### Task goal
Here are the records. Write out exactly the lines between the one holding "- ✅ Cria sub-itens quando necessário" and the one holding "### **Caso 1: Manual de Procedimentos**", inclusive.
▬▬▬▬▬▬
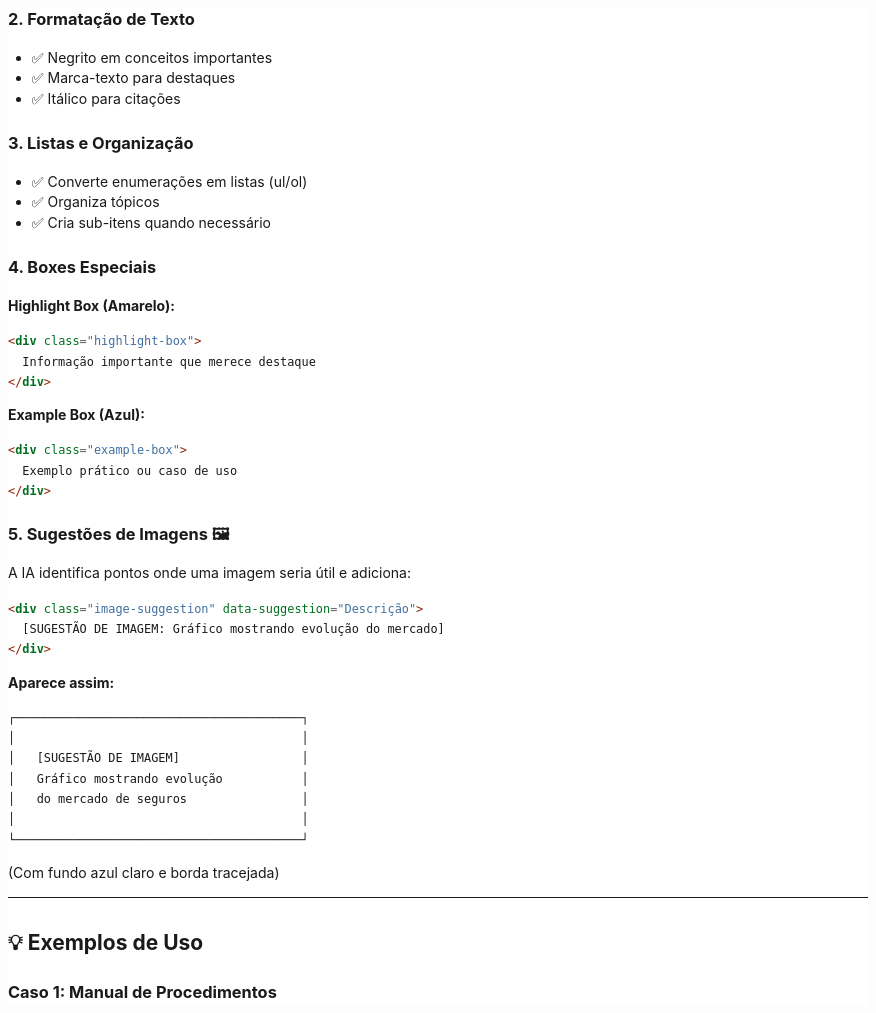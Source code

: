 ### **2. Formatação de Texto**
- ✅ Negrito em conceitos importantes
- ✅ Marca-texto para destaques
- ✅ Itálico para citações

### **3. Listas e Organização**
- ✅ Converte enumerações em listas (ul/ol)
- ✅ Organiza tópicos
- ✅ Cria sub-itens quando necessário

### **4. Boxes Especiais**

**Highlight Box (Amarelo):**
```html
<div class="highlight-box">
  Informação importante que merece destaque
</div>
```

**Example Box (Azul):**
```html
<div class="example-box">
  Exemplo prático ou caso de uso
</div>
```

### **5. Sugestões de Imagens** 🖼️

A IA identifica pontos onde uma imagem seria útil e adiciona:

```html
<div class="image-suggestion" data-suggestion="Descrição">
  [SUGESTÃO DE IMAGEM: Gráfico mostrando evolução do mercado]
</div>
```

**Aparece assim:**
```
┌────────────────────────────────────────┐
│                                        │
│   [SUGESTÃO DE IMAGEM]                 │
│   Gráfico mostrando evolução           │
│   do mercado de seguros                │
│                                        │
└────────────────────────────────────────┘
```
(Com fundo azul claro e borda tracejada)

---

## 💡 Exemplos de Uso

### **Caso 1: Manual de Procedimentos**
▬▬▬▬▬▬
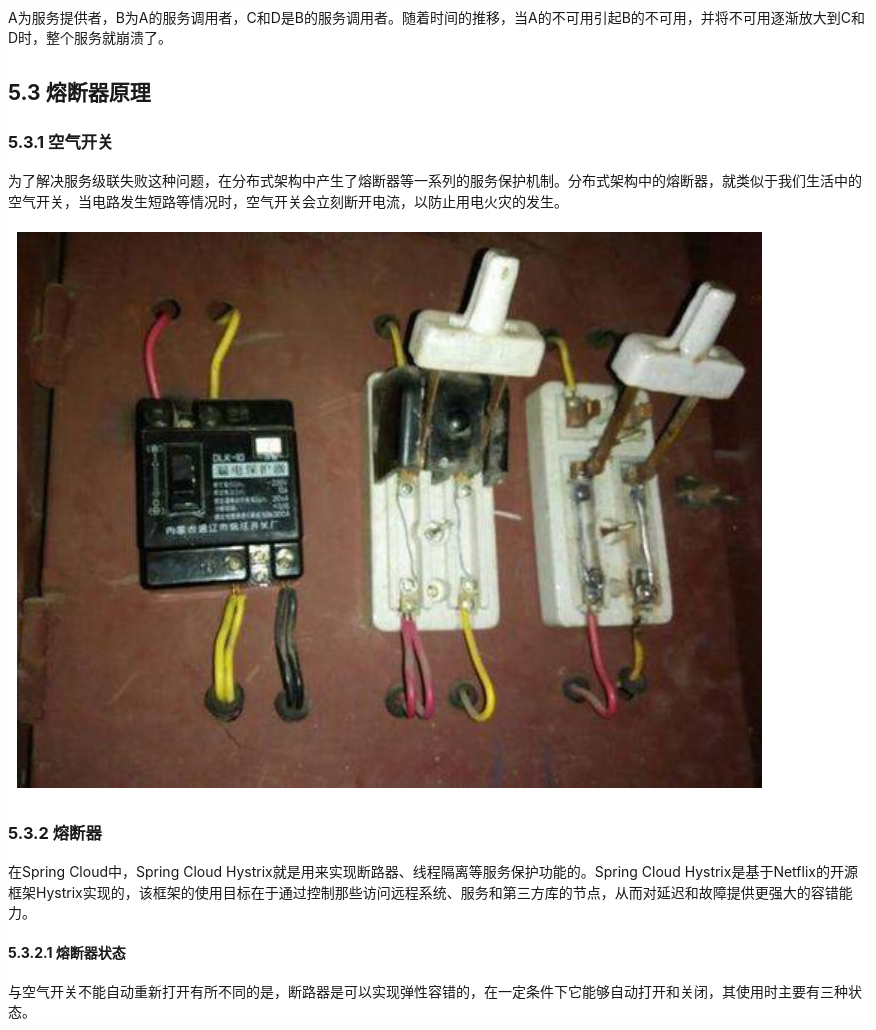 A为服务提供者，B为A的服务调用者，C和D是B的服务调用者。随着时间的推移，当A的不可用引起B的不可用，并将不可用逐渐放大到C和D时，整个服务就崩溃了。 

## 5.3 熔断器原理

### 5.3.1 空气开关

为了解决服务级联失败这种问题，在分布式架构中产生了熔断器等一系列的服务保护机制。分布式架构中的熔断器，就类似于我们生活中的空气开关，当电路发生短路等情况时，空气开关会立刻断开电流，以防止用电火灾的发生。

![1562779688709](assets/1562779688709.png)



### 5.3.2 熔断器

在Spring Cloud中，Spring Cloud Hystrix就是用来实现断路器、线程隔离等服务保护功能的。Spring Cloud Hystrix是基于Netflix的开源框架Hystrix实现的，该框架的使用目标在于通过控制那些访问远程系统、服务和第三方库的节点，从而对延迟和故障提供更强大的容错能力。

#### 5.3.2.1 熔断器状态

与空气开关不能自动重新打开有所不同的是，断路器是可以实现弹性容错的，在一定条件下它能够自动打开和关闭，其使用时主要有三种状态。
▬▬▬▬▬▬
### Response for this exercise
- ✅ Cria sub-itens quando necessário

### **4. Boxes Especiais**

**Highlight Box (Amarelo):**
```html
<div class="highlight-box">
  Informação importante que merece destaque
</div>
```

**Example Box (Azul):**
```html
<div class="example-box">
  Exemplo prático ou caso de uso
</div>
```

### **5. Sugestões de Imagens** 🖼️

A IA identifica pontos onde uma imagem seria útil e adiciona:

```html
<div class="image-suggestion" data-suggestion="Descrição">
  [SUGESTÃO DE IMAGEM: Gráfico mostrando evolução do mercado]
</div>
```

**Aparece assim:**
```
┌────────────────────────────────────────┐
│                                        │
│   [SUGESTÃO DE IMAGEM]                 │
│   Gráfico mostrando evolução           │
│   do mercado de seguros                │
│                                        │
└────────────────────────────────────────┘
```
(Com fundo azul claro e borda tracejada)

---

## 💡 Exemplos de Uso

### **Caso 1: Manual de Procedimentos**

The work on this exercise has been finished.